Il Research Network on Law and Neuroscience per un’integrazione tra diritto e neuroscienza

1. La nascita del Progetto e la sua prima fase.

Poco più di undici anni fa, a ottobre del 2007, la Fondazione John D. and Catherine T. MacArthur di Chicago (Illinois) – una delle maggiori fondazioni private degli Stati Uniti, nata nel 1970 con l’obiettivo di «dare supporto a persone creative, istituzioni efficienti e reti influenti per creare un mondo più giusto, più rigoglioso e più pacifico»[1] – , decise di stanziare la considerevole somma di 10 milioni di dollari per finanziare un ambizioso progetto che si proponeva di integrare la disciplina delle neuroscienze e il diritto.

Nasceva così – a Nashville, Tennessee – il Law and Neuroscience Project, un’iniziativa alla quale aderirono, nella sua prima fase di attività (cd. “fase uno”, tra il 2007 e il 2010) oltre trenta dei migliori neuroscienziati, filosofi, giudici e accademici, provenienti da ogni parte degli USA e animati da un desiderio comune: far sì che il diritto potesse arrivare, da un lato, a conoscere e padroneggiare con sicurezza la prova neuroscientifica e, dall’altro lato, a utilizzare al meglio gli strumenti messi a disposizione dalle neuroscienze nei processi.

Gli scopi – e i problemi – su cui i partecipanti al Progetto, fin dai primissimi incontri, hanno concentrato i propri sforzi, sono innumerevoli: dal miglioramento della qualità delle decisioni giudiziarie (specie in punto di responsabilità dell’autore della condotta illecita), all’identificazione di nuovi e ulteriori elementi rilevanti ai fini della valutazione della rimproverabilità del reo, all’implementazione degli strumenti atti a valutare l’attendibilità dei ricordi dei testi e a prevedere i rischi di recidiva, alla fissazione di una distinzione chiara tra le prove neuroscientifiche ammissibili e quelle non ammissibili nel in sede processuale.

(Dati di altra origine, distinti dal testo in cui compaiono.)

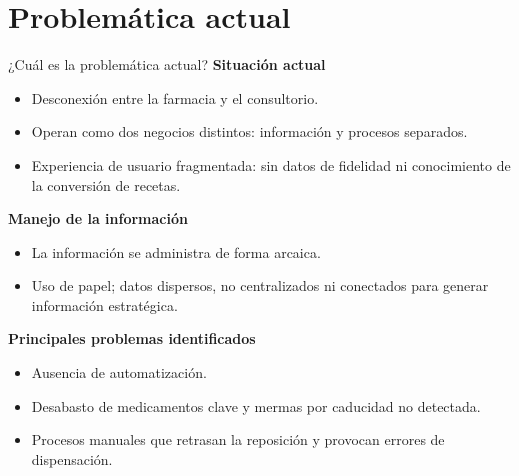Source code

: \documentclass[aspectratio=169,11pt]{beamer}
\begin{document}
\section{Problemática actual}
\begin{frame}{¿Cuál es la problemática actual?}
  \textbf{Situación actual}
  \begin{itemize}
    \item Desconexión entre la farmacia y el consultorio.
    \item Operan como dos negocios distintos: información y procesos separados.
    \item Experiencia de usuario fragmentada: sin datos de fidelidad ni conocimiento de la conversión de recetas.
  \end{itemize}
  \textbf{Manejo de la información}
  \begin{itemize}
    \item La información se administra de forma arcaica.
    \item Uso de papel; datos dispersos, no centralizados ni conectados para generar información estratégica.
  \end{itemize}
  \textbf{Principales problemas identificados}
  \begin{itemize}
    \item Ausencia de automatización.
    \item Desabasto de medicamentos clave y mermas por caducidad no detectada.
    \item Procesos manuales que retrasan la reposición y provocan errores de dispensación.
  \end{itemize}
\end{frame}

\end{document}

A mente questi obiettivi, nei quattro anni della fase uno i partecipanti al Progetto hanno sviluppato, tra l’altro:

  1. 35 progetti di ricerca empirica;
  2. 69 pubblicazioni di carattere teorico-concettuale;
  3. quattro database per la raccolta dei dati relativi all’impiego delle neuroscienze in ambito giuridico e di policy;
  4. quattro monografie, alla cui redazione hanno collaborato oltre 60 autori[2];
  5. un primo progetto di manuale indirizzato ai giudici, contenente le nozioni di base in tema di rapporti tra diritto e neuroscienza[3], liberamente consultabile e scaricabile online. Prima di procedere alla redazione del testo del manuale, gli autori si sono innanzitutto rivolti ad alcuni giudici federali per capire quali fossero i problemi più frequenti posti dalle neuroscienze in sede processuale; le risposte ottenute hanno così ispirato la struttura del volume: undici domande, a ognuna delle quali è dedicato un autonomo capitolo del manuale (ad esempio: Can neuroscience identify lies? Can neuroscience identify pain? Does neuroscience give us new insights into drug addiction?). «La notevole ampiezza dei temi trattati nelle domande», si legge nell’introduzione del manuale, «riflette la percezione, sempre più diffusa tra i giudici, che le neuroscienze rappresentino uno strumento di grande utilità, oltre che una sfida, per il diritto, sotto molti aspetti. Se questo breve scritto potrà aiutare a fare chiarezza in ordine a questa percezione e a raccogliere questa sfida, allora avrà raggiunto il suo scopo»[4];
  6. un archivio online dal nome Law and Neuroscience Bibliography comprensivo di 565 pubblicazioni in materia di diritto e neuroscienza, successivamente implementato, fino ad arrivare alle 1.853 voci presenti oggi (aprile 2019);
  7. il capitolo del volume Reference Manual on Scientific Evidence, 3 ed.[5], dedicato ai rapporti tra il diritto e le neuroscienze.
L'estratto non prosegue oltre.